▶ Work request
Once you find a line containing the word "search" in the entries below, copy it.

▶ Data extracts
::::

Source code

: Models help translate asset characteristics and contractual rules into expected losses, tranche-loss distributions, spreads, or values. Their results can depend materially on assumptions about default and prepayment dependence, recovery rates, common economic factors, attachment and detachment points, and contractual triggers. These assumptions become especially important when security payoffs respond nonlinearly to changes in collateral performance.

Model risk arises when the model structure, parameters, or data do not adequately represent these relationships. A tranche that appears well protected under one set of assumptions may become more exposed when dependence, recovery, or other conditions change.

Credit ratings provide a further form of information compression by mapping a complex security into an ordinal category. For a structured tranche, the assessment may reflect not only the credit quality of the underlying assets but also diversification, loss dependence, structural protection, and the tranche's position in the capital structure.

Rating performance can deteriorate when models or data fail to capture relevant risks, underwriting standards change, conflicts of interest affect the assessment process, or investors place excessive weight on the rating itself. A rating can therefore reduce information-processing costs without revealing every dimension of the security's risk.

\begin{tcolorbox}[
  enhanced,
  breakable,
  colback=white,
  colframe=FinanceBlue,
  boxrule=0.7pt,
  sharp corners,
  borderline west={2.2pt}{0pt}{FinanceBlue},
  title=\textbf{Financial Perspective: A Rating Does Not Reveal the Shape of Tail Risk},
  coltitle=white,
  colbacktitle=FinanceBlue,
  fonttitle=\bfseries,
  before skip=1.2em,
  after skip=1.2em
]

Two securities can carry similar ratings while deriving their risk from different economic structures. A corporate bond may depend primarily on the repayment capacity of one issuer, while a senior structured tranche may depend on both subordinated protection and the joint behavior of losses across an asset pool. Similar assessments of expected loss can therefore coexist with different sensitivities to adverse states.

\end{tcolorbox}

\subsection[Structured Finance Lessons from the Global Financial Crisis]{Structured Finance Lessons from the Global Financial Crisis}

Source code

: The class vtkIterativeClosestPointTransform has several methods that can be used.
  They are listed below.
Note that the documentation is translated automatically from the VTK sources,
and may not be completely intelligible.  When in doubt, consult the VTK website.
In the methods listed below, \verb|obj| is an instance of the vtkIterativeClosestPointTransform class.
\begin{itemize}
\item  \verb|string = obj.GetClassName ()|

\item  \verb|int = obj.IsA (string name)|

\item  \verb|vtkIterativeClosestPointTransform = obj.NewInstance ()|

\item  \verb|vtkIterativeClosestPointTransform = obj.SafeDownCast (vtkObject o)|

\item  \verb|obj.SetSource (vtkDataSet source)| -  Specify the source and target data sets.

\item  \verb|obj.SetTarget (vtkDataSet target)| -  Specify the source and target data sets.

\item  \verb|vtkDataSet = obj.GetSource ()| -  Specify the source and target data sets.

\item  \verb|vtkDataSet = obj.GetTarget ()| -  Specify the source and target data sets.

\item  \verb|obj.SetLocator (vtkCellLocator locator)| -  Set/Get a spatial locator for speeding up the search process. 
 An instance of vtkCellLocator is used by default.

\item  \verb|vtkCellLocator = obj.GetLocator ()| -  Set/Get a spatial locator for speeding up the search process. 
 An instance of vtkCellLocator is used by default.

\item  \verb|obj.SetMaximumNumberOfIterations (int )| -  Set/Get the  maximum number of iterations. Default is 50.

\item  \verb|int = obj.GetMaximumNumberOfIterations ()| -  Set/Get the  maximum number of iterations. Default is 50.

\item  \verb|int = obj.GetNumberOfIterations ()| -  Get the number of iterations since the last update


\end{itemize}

::::

▶ Answer for this exercise
\item  \verb|obj.SetLocator (vtkCellLocator locator)| -  Set/Get a spatial locator for speeding up the search process. 
\item  \verb|vtkCellLocator = obj.GetLocator ()| -  Set/Get a spatial locator for speeding up the search process. 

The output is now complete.